= WHAT IS REQUIRED =
Strip out all images, then restate the data verbatim.

Records from a data source
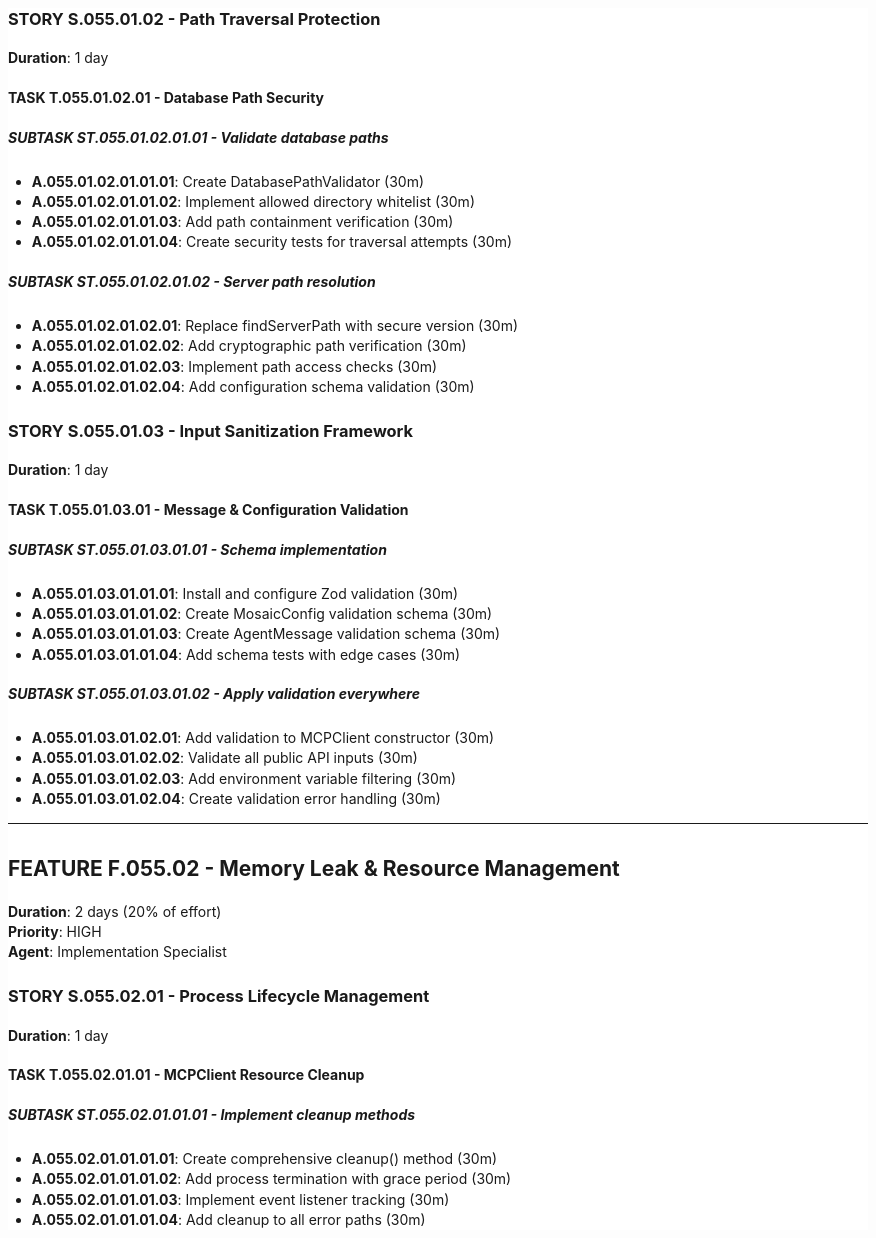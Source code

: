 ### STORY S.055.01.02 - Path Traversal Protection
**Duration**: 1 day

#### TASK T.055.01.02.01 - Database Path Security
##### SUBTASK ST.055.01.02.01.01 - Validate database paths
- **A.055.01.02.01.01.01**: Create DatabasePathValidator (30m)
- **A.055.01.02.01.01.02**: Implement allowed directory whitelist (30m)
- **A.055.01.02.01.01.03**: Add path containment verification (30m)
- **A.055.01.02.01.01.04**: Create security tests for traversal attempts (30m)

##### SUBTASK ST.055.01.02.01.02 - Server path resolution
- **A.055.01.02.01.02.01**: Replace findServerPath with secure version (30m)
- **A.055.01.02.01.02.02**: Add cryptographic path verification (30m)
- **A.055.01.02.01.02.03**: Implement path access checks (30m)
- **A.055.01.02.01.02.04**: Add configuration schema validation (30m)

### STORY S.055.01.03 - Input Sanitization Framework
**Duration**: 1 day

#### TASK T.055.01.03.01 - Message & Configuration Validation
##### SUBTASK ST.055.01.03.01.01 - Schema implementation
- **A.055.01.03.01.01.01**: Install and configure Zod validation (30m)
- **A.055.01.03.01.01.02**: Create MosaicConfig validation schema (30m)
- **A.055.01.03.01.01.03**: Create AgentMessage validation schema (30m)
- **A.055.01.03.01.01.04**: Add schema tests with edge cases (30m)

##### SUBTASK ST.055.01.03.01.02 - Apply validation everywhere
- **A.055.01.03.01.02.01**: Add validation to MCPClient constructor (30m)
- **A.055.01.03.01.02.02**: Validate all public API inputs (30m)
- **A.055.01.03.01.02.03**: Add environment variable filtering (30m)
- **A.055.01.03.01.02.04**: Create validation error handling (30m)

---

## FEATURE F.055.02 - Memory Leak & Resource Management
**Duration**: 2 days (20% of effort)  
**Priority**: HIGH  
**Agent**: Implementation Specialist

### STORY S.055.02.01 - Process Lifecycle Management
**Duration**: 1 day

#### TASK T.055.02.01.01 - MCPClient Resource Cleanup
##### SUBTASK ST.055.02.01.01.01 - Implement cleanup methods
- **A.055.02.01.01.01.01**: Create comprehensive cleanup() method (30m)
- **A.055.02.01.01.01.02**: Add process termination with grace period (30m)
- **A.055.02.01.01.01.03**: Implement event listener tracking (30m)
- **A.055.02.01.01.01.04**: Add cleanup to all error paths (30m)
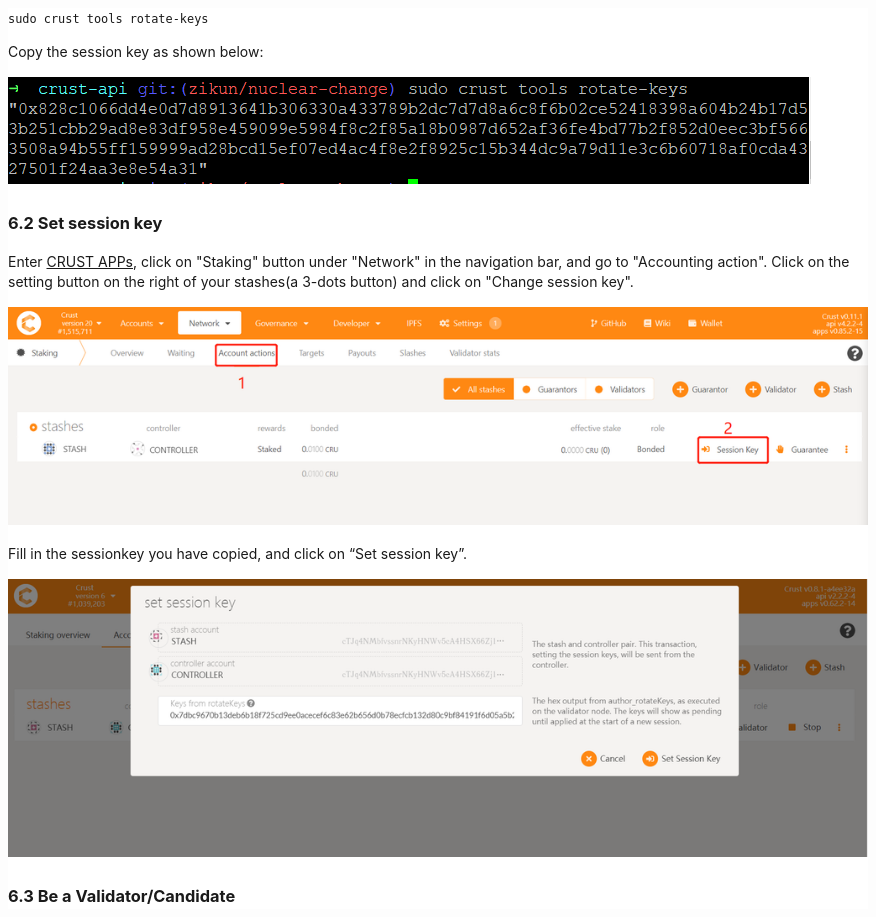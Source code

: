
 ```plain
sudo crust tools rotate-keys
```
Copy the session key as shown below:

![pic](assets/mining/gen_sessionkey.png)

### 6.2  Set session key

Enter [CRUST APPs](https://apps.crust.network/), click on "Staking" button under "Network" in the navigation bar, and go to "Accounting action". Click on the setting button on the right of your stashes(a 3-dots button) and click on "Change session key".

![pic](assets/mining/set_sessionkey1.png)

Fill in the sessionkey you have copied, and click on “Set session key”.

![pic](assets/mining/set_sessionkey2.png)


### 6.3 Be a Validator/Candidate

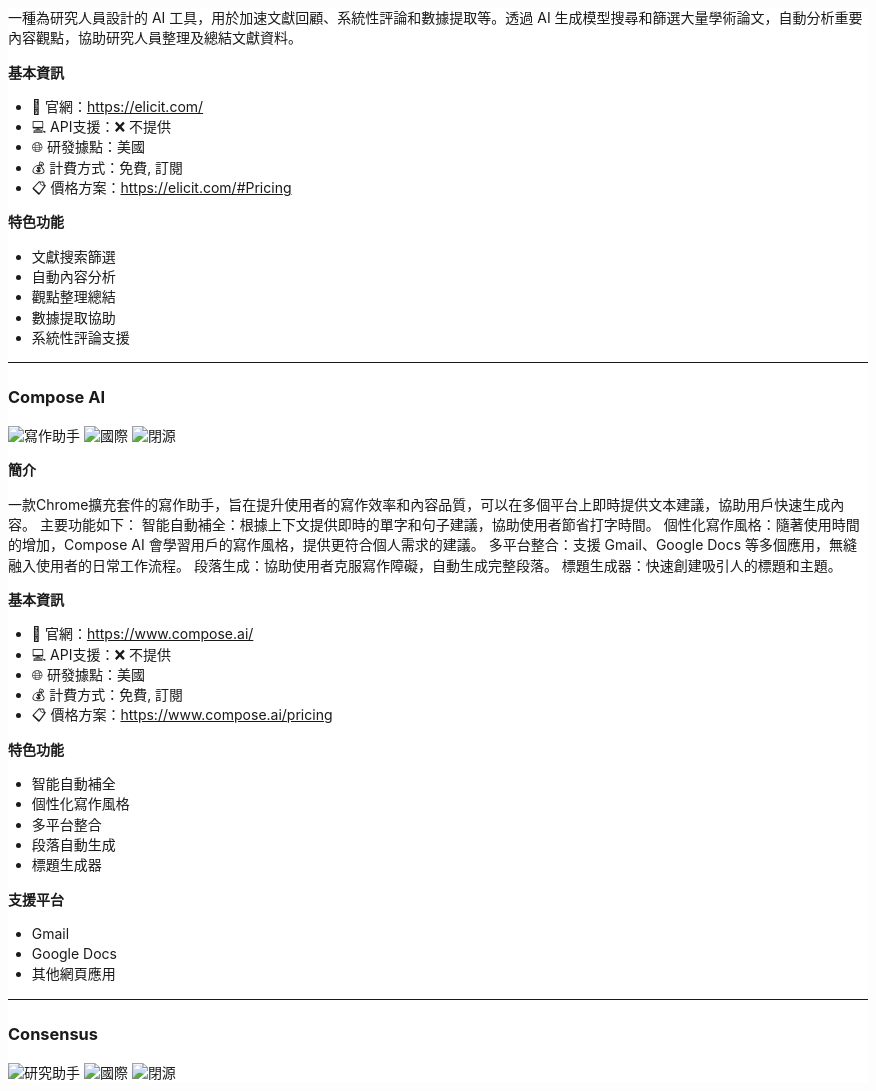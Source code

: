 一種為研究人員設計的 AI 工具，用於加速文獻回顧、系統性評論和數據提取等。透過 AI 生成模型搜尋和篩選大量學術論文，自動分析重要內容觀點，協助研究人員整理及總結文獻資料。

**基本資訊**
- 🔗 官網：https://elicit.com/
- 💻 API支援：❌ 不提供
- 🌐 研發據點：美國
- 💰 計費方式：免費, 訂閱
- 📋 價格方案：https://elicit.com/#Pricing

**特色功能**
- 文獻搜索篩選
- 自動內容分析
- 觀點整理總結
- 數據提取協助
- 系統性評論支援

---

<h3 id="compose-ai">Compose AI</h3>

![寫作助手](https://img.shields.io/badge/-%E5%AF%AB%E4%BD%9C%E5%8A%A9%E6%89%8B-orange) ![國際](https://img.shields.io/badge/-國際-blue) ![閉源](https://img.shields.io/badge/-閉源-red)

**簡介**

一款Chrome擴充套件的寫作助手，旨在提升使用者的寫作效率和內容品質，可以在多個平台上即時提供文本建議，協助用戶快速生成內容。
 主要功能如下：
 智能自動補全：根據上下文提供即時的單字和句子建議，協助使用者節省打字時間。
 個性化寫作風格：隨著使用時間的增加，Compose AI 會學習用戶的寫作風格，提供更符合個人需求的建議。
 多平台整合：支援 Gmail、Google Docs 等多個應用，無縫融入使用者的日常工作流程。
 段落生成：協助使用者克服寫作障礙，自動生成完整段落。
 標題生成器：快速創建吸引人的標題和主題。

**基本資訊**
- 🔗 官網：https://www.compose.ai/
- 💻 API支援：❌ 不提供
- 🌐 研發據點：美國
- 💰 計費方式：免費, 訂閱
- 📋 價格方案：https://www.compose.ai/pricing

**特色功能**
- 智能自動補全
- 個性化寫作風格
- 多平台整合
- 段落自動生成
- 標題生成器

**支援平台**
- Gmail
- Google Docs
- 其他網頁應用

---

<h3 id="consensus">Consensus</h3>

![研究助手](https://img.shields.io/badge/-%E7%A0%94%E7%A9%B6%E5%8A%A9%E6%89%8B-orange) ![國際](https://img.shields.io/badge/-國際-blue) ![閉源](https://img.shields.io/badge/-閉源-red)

= ANSWER AREA =
Source code

: ### STORY S.055.01.02 - Path Traversal Protection
**Duration**: 1 day

#### TASK T.055.01.02.01 - Database Path Security
##### SUBTASK ST.055.01.02.01.01 - Validate database paths
- **A.055.01.02.01.01.01**: Create DatabasePathValidator (30m)
- **A.055.01.02.01.01.02**: Implement allowed directory whitelist (30m)
- **A.055.01.02.01.01.03**: Add path containment verification (30m)
- **A.055.01.02.01.01.04**: Create security tests for traversal attempts (30m)

##### SUBTASK ST.055.01.02.01.02 - Server path resolution
- **A.055.01.02.01.02.01**: Replace findServerPath with secure version (30m)
- **A.055.01.02.01.02.02**: Add cryptographic path verification (30m)
- **A.055.01.02.01.02.03**: Implement path access checks (30m)
- **A.055.01.02.01.02.04**: Add configuration schema validation (30m)

### STORY S.055.01.03 - Input Sanitization Framework
**Duration**: 1 day

#### TASK T.055.01.03.01 - Message & Configuration Validation
##### SUBTASK ST.055.01.03.01.01 - Schema implementation
- **A.055.01.03.01.01.01**: Install and configure Zod validation (30m)
- **A.055.01.03.01.01.02**: Create MosaicConfig validation schema (30m)
- **A.055.01.03.01.01.03**: Create AgentMessage validation schema (30m)
- **A.055.01.03.01.01.04**: Add schema tests with edge cases (30m)

##### SUBTASK ST.055.01.03.01.02 - Apply validation everywhere
- **A.055.01.03.01.02.01**: Add validation to MCPClient constructor (30m)
- **A.055.01.03.01.02.02**: Validate all public API inputs (30m)
- **A.055.01.03.01.02.03**: Add environment variable filtering (30m)
- **A.055.01.03.01.02.04**: Create validation error handling (30m)

---

## FEATURE F.055.02 - Memory Leak & Resource Management
**Duration**: 2 days (20% of effort)  
**Priority**: HIGH  
**Agent**: Implementation Specialist

### STORY S.055.02.01 - Process Lifecycle Management
**Duration**: 1 day

#### TASK T.055.02.01.01 - MCPClient Resource Cleanup
##### SUBTASK ST.055.02.01.01.01 - Implement cleanup methods
- **A.055.02.01.01.01.01**: Create comprehensive cleanup() method (30m)
- **A.055.02.01.01.01.02**: Add process termination with grace period (30m)
- **A.055.02.01.01.01.03**: Implement event listener tracking (30m)
- **A.055.02.01.01.01.04**: Add cleanup to all error paths (30m)
Source code

:
 ```plain
sudo crust tools rotate-keys
```
Copy the session key as shown below:

![pic](assets/mining/gen_sessionkey.png)

### 6.2  Set session key

Enter [CRUST APPs](https://apps.crust.network/), click on "Staking" button under "Network" in the navigation bar, and go to "Accounting action". Click on the setting button on the right of your stashes(a 3-dots button) and click on "Change session key".

![pic](assets/mining/set_sessionkey1.png)

Fill in the sessionkey you have copied, and click on “Set session key”.

![pic](assets/mining/set_sessionkey2.png)


### 6.3 Be a Validator/Candidate

Source code

: 一種為研究人員設計的 AI 工具，用於加速文獻回顧、系統性評論和數據提取等。透過 AI 生成模型搜尋和篩選大量學術論文，自動分析重要內容觀點，協助研究人員整理及總結文獻資料。

**基本資訊**
- 🔗 官網：https://elicit.com/
- 💻 API支援：❌ 不提供
- 🌐 研發據點：美國
- 💰 計費方式：免費, 訂閱
- 📋 價格方案：https://elicit.com/#Pricing

**特色功能**
- 文獻搜索篩選
- 自動內容分析
- 觀點整理總結
- 數據提取協助
- 系統性評論支援

---

<h3 id="compose-ai">Compose AI</h3>

![寫作助手](https://img.shields.io/badge/-%E5%AF%AB%E4%BD%9C%E5%8A%A9%E6%89%8B-orange) ![國際](https://img.shields.io/badge/-國際-blue) ![閉源](https://img.shields.io/badge/-閉源-red)

**簡介**

一款Chrome擴充套件的寫作助手，旨在提升使用者的寫作效率和內容品質，可以在多個平台上即時提供文本建議，協助用戶快速生成內容。
 主要功能如下：
 智能自動補全：根據上下文提供即時的單字和句子建議，協助使用者節省打字時間。
 個性化寫作風格：隨著使用時間的增加，Compose AI 會學習用戶的寫作風格，提供更符合個人需求的建議。
 多平台整合：支援 Gmail、Google Docs 等多個應用，無縫融入使用者的日常工作流程。
 段落生成：協助使用者克服寫作障礙，自動生成完整段落。
 標題生成器：快速創建吸引人的標題和主題。

**基本資訊**
- 🔗 官網：https://www.compose.ai/
- 💻 API支援：❌ 不提供
- 🌐 研發據點：美國
- 💰 計費方式：免費, 訂閱
- 📋 價格方案：https://www.compose.ai/pricing

**特色功能**
- 智能自動補全
- 個性化寫作風格
- 多平台整合
- 段落自動生成
- 標題生成器

**支援平台**
- Gmail
- Google Docs
- 其他網頁應用

---

<h3 id="consensus">Consensus</h3>

![研究助手](https://img.shields.io/badge/-%E7%A0%94%E7%A9%B6%E5%8A%A9%E6%89%8B-orange) ![國際](https://img.shields.io/badge/-國際-blue) ![閉源](https://img.shields.io/badge/-閉源-red)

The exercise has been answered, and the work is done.